Note: please note that I am looking for direct methods, not methods that rely on Fourier analysis and the Fourier duality property. 
 A: For the definite integral case, if we have $$\int_{-\infty}^\infty\frac{e^{2\pi i t/T}}{a^2+t^2}\mathrm dt$$then we can evaluate this using contour integration by picking a semi-circular contour in the upper half plane. This encloses a simple pole at $t=ai$, and it can be shown that as the radius of the semi-circle tends to $\infty$, the contribution to the integral from the curved part of the contour is zero. So the integral is equal to $$2\pi i\,\text{Res}\left(\frac{e^{2\pi i t/T}}{a^2+t^2},ai\right)=2\pi i \frac{e^{-2\pi a/T}}{2ai}=\frac\pi ae^{-2\pi a/T}$$

For $$\int_{-T/2}^{T/2}\frac{e^{2\pi i t/T}}{a^2+t^2}\mathrm dt$$we have that this integral equals $$\int_0^\pi\frac{e^{\pi i e^{i\theta}}}{a^2+T^2/4\cdot e^{2i\theta}}(T/2) e^{i\theta}i\mathrm d\theta+\frac\pi ae^{-2\pi a/T}\textbf 1_{[0,T/2]}(|a|)$$ where $\textbf 1_{A}(x)=\begin{cases}1&x\in A\\0&x\not\in A\end{cases}$ is an indicator function. I am not sure of a simple way to compute this integral. 

The indefinite case is, of course, the hardest.
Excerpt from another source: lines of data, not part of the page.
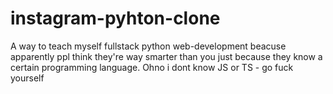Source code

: # instagram-pyhton-clone
A way to teach myself fullstack python web-development
beacuse apparently ppl think they're way smarter than you just because they know a certain programming language.
Ohno i dont know JS or TS - go fuck yourself
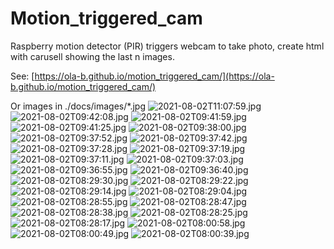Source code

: # Motion_triggered_cam
Raspberry motion detector (PIR) triggers webcam to take photo, create html with carusell showing the last n images.

See: [https://ola-b.github.io/motion_triggered_cam/](https://ola-b.github.io/motion_triggered_cam/)


Or images in ./docs/images/*.jpg
![2021-08-02T11:07:59.jpg](https://github.com/Ola-B/motion_triggered_cam/blob/main/docs/images/2021-08-02T11:07:59.jpg "2021-08-02T11:07:59.jpg")
![2021-08-02T09:42:08.jpg](https://github.com/Ola-B/motion_triggered_cam/blob/main/docs/images/2021-08-02T09:42:08.jpg "2021-08-02T09:42:08.jpg")
![2021-08-02T09:41:59.jpg](https://github.com/Ola-B/motion_triggered_cam/blob/main/docs/images/2021-08-02T09:41:59.jpg "2021-08-02T09:41:59.jpg")
![2021-08-02T09:41:25.jpg](https://github.com/Ola-B/motion_triggered_cam/blob/main/docs/images/2021-08-02T09:41:25.jpg "2021-08-02T09:41:25.jpg")
![2021-08-02T09:38:00.jpg](https://github.com/Ola-B/motion_triggered_cam/blob/main/docs/images/2021-08-02T09:38:00.jpg "2021-08-02T09:38:00.jpg")
![2021-08-02T09:37:52.jpg](https://github.com/Ola-B/motion_triggered_cam/blob/main/docs/images/2021-08-02T09:37:52.jpg "2021-08-02T09:37:52.jpg")
![2021-08-02T09:37:42.jpg](https://github.com/Ola-B/motion_triggered_cam/blob/main/docs/images/2021-08-02T09:37:42.jpg "2021-08-02T09:37:42.jpg")
![2021-08-02T09:37:28.jpg](https://github.com/Ola-B/motion_triggered_cam/blob/main/docs/images/2021-08-02T09:37:28.jpg "2021-08-02T09:37:28.jpg")
![2021-08-02T09:37:19.jpg](https://github.com/Ola-B/motion_triggered_cam/blob/main/docs/images/2021-08-02T09:37:19.jpg "2021-08-02T09:37:19.jpg")
![2021-08-02T09:37:11.jpg](https://github.com/Ola-B/motion_triggered_cam/blob/main/docs/images/2021-08-02T09:37:11.jpg "2021-08-02T09:37:11.jpg")
![2021-08-02T09:37:03.jpg](https://github.com/Ola-B/motion_triggered_cam/blob/main/docs/images/2021-08-02T09:37:03.jpg "2021-08-02T09:37:03.jpg")
![2021-08-02T09:36:55.jpg](https://github.com/Ola-B/motion_triggered_cam/blob/main/docs/images/2021-08-02T09:36:55.jpg "2021-08-02T09:36:55.jpg")
![2021-08-02T09:36:40.jpg](https://github.com/Ola-B/motion_triggered_cam/blob/main/docs/images/2021-08-02T09:36:40.jpg "2021-08-02T09:36:40.jpg")
![2021-08-02T08:29:30.jpg](https://github.com/Ola-B/motion_triggered_cam/blob/main/docs/images/2021-08-02T08:29:30.jpg "2021-08-02T08:29:30.jpg")
![2021-08-02T08:29:22.jpg](https://github.com/Ola-B/motion_triggered_cam/blob/main/docs/images/2021-08-02T08:29:22.jpg "2021-08-02T08:29:22.jpg")
![2021-08-02T08:29:14.jpg](https://github.com/Ola-B/motion_triggered_cam/blob/main/docs/images/2021-08-02T08:29:14.jpg "2021-08-02T08:29:14.jpg")
![2021-08-02T08:29:04.jpg](https://github.com/Ola-B/motion_triggered_cam/blob/main/docs/images/2021-08-02T08:29:04.jpg "2021-08-02T08:29:04.jpg")
![2021-08-02T08:28:55.jpg](https://github.com/Ola-B/motion_triggered_cam/blob/main/docs/images/2021-08-02T08:28:55.jpg "2021-08-02T08:28:55.jpg")
![2021-08-02T08:28:47.jpg](https://github.com/Ola-B/motion_triggered_cam/blob/main/docs/images/2021-08-02T08:28:47.jpg "2021-08-02T08:28:47.jpg")
![2021-08-02T08:28:38.jpg](https://github.com/Ola-B/motion_triggered_cam/blob/main/docs/images/2021-08-02T08:28:38.jpg "2021-08-02T08:28:38.jpg")
![2021-08-02T08:28:25.jpg](https://github.com/Ola-B/motion_triggered_cam/blob/main/docs/images/2021-08-02T08:28:25.jpg "2021-08-02T08:28:25.jpg")
![2021-08-02T08:28:17.jpg](https://github.com/Ola-B/motion_triggered_cam/blob/main/docs/images/2021-08-02T08:28:17.jpg "2021-08-02T08:28:17.jpg")
![2021-08-02T08:00:58.jpg](https://github.com/Ola-B/motion_triggered_cam/blob/main/docs/images/2021-08-02T08:00:58.jpg "2021-08-02T08:00:58.jpg")
![2021-08-02T08:00:49.jpg](https://github.com/Ola-B/motion_triggered_cam/blob/main/docs/images/2021-08-02T08:00:49.jpg "2021-08-02T08:00:49.jpg")
![2021-08-02T08:00:39.jpg](https://github.com/Ola-B/motion_triggered_cam/blob/main/docs/images/2021-08-02T08:00:39.jpg "2021-08-02T08:00:39.jpg")

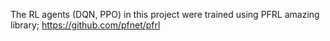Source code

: The RL agents (DQN, PPO) in this project were trained using PFRL amazing library; https://github.com/pfnet/pfrl
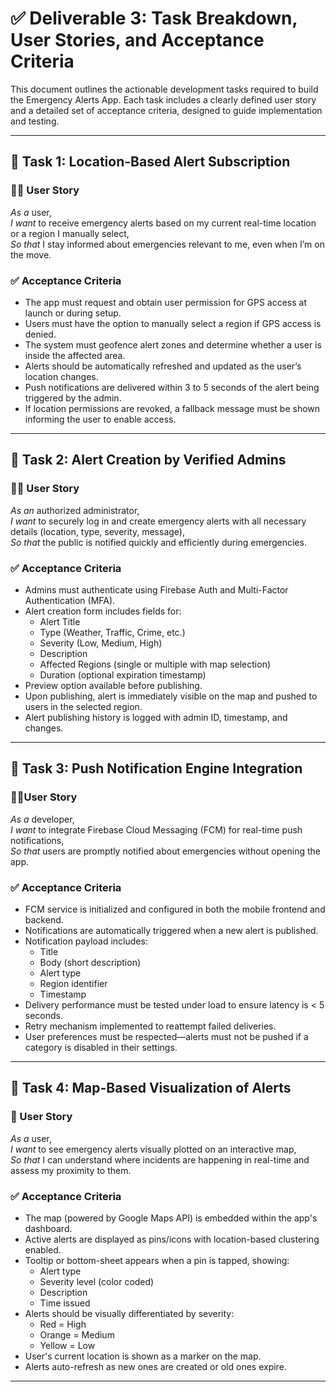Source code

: # ✅ Deliverable 3: Task Breakdown, User Stories, and Acceptance Criteria

This document outlines the actionable development tasks required to build the Emergency Alerts App. Each task includes a clearly defined user story and a detailed set of acceptance criteria, designed to guide implementation and testing.

---

## 🔧 Task 1: Location-Based Alert Subscription

### 🧑‍💼 User Story
*As a* user,  
*I want* to receive emergency alerts based on my current real-time location or a region I manually select,  
*So that* I stay informed about emergencies relevant to me, even when I’m on the move.

### ✅ Acceptance Criteria
- The app must request and obtain user permission for GPS access at launch or during setup.
- Users must have the option to manually select a region if GPS access is denied.
- The system must geofence alert zones and determine whether a user is inside the affected area.
- Alerts should be automatically refreshed and updated as the user’s location changes.
- Push notifications are delivered within 3 to 5 seconds of the alert being triggered by the admin.
- If location permissions are revoked, a fallback message must be shown informing the user to enable access.

---

## 🔧 Task 2: Alert Creation by Verified Admins

### 🧑‍💼 User Story
*As an* authorized administrator,  
*I want* to securely log in and create emergency alerts with all necessary details (location, type, severity, message),  
*So that* the public is notified quickly and efficiently during emergencies.

### ✅ Acceptance Criteria
- Admins must authenticate using Firebase Auth and Multi-Factor Authentication (MFA).
- Alert creation form includes fields for:
  - Alert Title
  - Type (Weather, Traffic, Crime, etc.)
  - Severity (Low, Medium, High)
  - Description
  - Affected Regions (single or multiple with map selection)
  - Duration (optional expiration timestamp)
- Preview option available before publishing.
- Upon publishing, alert is immediately visible on the map and pushed to users in the selected region.
- Alert publishing history is logged with admin ID, timestamp, and changes.

---

## 🔧 Task 3: Push Notification Engine Integration

### 🧑‍💻User Story
*As a* developer,  
*I want* to integrate Firebase Cloud Messaging (FCM) for real-time push notifications,  
*So that* users are promptly notified about emergencies without opening the app.

### ✅ Acceptance Criteria
- FCM service is initialized and configured in both the mobile frontend and backend.
- Notifications are automatically triggered when a new alert is published.
- Notification payload includes:
  - Title
  - Body (short description)
  - Alert type
  - Region identifier
  - Timestamp
- Delivery performance must be tested under load to ensure latency is < 5 seconds.
- Retry mechanism implemented to reattempt failed deliveries.
- User preferences must be respected—alerts must not be pushed if a category is disabled in their settings.

---

## 🔧 Task 4: Map-Based Visualization of Alerts

### 🧭 User Story
*As a* user,  
*I want* to see emergency alerts visually plotted on an interactive map,  
*So that* I can understand where incidents are happening in real-time and assess my proximity to them.

### ✅ Acceptance Criteria
- The map (powered by Google Maps API) is embedded within the app's dashboard.
- Active alerts are displayed as pins/icons with location-based clustering enabled.
- Tooltip or bottom-sheet appears when a pin is tapped, showing:
  - Alert type
  - Severity level (color coded)
  - Description
  - Time issued
- Alerts should be visually differentiated by severity:
  - Red = High
  - Orange = Medium
  - Yellow = Low
- User's current location is shown as a marker on the map.
- Alerts auto-refresh as new ones are created or old ones expire.
 
---

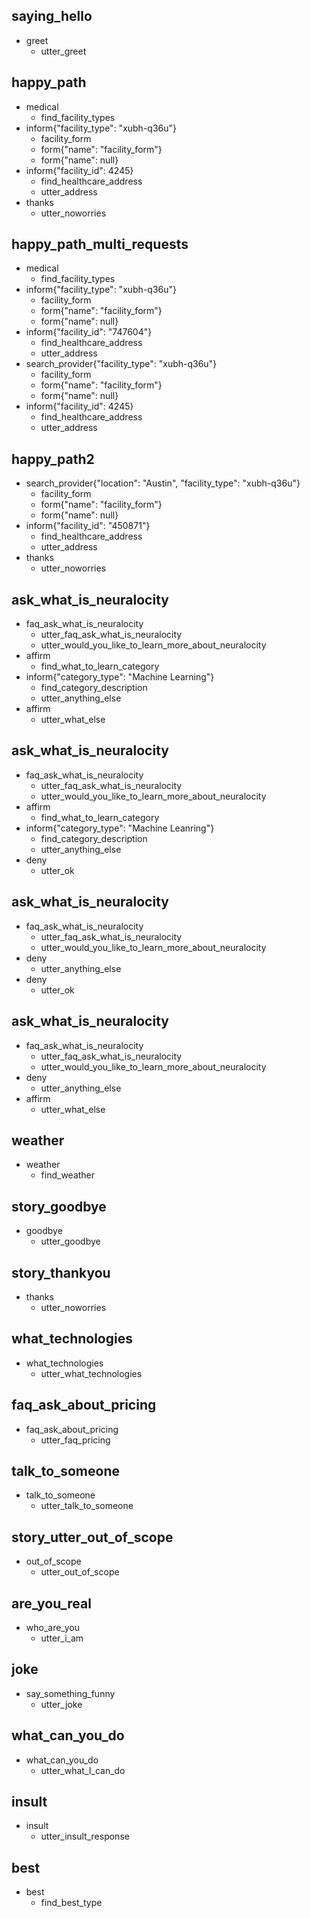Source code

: ## saying_hello
* greet
    - utter_greet

## happy_path
* medical
    - find_facility_types
* inform{"facility_type": "xubh-q36u"}    
    - facility_form
    - form{"name": "facility_form"}
    - form{"name": null}
* inform{"facility_id": 4245}
    - find_healthcare_address
    - utter_address
* thanks
    - utter_noworries

## happy_path_multi_requests
* medical
    - find_facility_types
* inform{"facility_type": "xubh-q36u"}
    - facility_form
    - form{"name": "facility_form"}
    - form{"name": null}
* inform{"facility_id": "747604"}
    - find_healthcare_address
    - utter_address
* search_provider{"facility_type": "xubh-q36u"}
    - facility_form
    - form{"name": "facility_form"}
    - form{"name": null}
* inform{"facility_id": 4245}   
    - find_healthcare_address
    - utter_address

## happy_path2
* search_provider{"location": "Austin", "facility_type": "xubh-q36u"}
    - facility_form
    - form{"name": "facility_form"}
    - form{"name": null}
* inform{"facility_id": "450871"}
    - find_healthcare_address
    - utter_address
* thanks
    - utter_noworries

## ask_what_is_neuralocity
* faq_ask_what_is_neuralocity
    - utter_faq_ask_what_is_neuralocity
    - utter_would_you_like_to_learn_more_about_neuralocity
* affirm
    - find_what_to_learn_category
* inform{"category_type": "Machine Learning"}
    - find_category_description
    - utter_anything_else
* affirm
    - utter_what_else

## ask_what_is_neuralocity
* faq_ask_what_is_neuralocity
    - utter_faq_ask_what_is_neuralocity
    - utter_would_you_like_to_learn_more_about_neuralocity
* affirm
    - find_what_to_learn_category
* inform{"category_type": "Machine Leanring"}
    - find_category_description
    - utter_anything_else
* deny
    - utter_ok

## ask_what_is_neuralocity
* faq_ask_what_is_neuralocity
    - utter_faq_ask_what_is_neuralocity
    - utter_would_you_like_to_learn_more_about_neuralocity
* deny
    - utter_anything_else
* deny
    - utter_ok

## ask_what_is_neuralocity
* faq_ask_what_is_neuralocity
    - utter_faq_ask_what_is_neuralocity
    - utter_would_you_like_to_learn_more_about_neuralocity
* deny
    - utter_anything_else
* affirm
    - utter_what_else

## weather
* weather
    - find_weather

## story_goodbye
* goodbye
    - utter_goodbye

## story_thankyou
* thanks
    - utter_noworries

## what_technologies
* what_technologies
    - utter_what_technologies

## faq_ask_about_pricing
* faq_ask_about_pricing
    - utter_faq_pricing

## talk_to_someone
* talk_to_someone
    - utter_talk_to_someone

## story_utter_out_of_scope
* out_of_scope
    - utter_out_of_scope

## are_you_real
* who_are_you
    - utter_i_am

## joke
* say_something_funny
    - utter_joke

## what_can_you_do
* what_can_you_do
    - utter_what_I_can_do

## insult
* insult
    - utter_insult_response

## best
* best
    - find_best_type

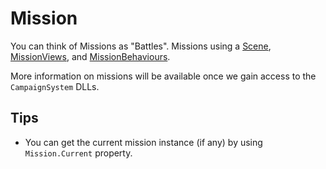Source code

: # Mission

You can think of Missions as "Battles". Missions using a [Scene](scene.md), [MissionViews](missionview.md), and [MissionBehaviours](missionbehaviour.md).

More information on missions will be available once we gain access to the `CampaignSystem` DLLs.

## Tips

* You can get the current mission instance \(if any\) by using `Mission.Current` property.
A: The indefinite integral can't be done using elementary functions.  It can be expressed in terms of special functions. Thus Maple writes it as
$$ {\frac {i}{2a} \left( {{\rm e}^{-{\frac {2\pi\,a}{T}}}}{\rm Ei}_1
 \left( -{\frac {2\pi\, \left( it+a \right) }{T}} \right) -{
{\rm e}^{{\frac {2\pi\,a}{T}}}}{\rm Ei}_1 \left(-{\frac {2\pi\,
 \left( it-a \right) }{T}} \right)  \right) }$$
EDIT: The fact that there is no elementary antiderivative can be proven.  It follows from the Risch theory (actually this case is a theorem of Liouville, IIRC) that the only cases where $\int r(t) \exp(a t)\; dt$ is elementary, where $a$ is a nonzero constant and $r(t)$ is a rational function, is where the antiderivatives are of the form $R(t) \exp(a t) + c$, and then $r(t) = R'(t) + a R(t)$.  In particular, this can't happen if $r(t)$ has a simple pole.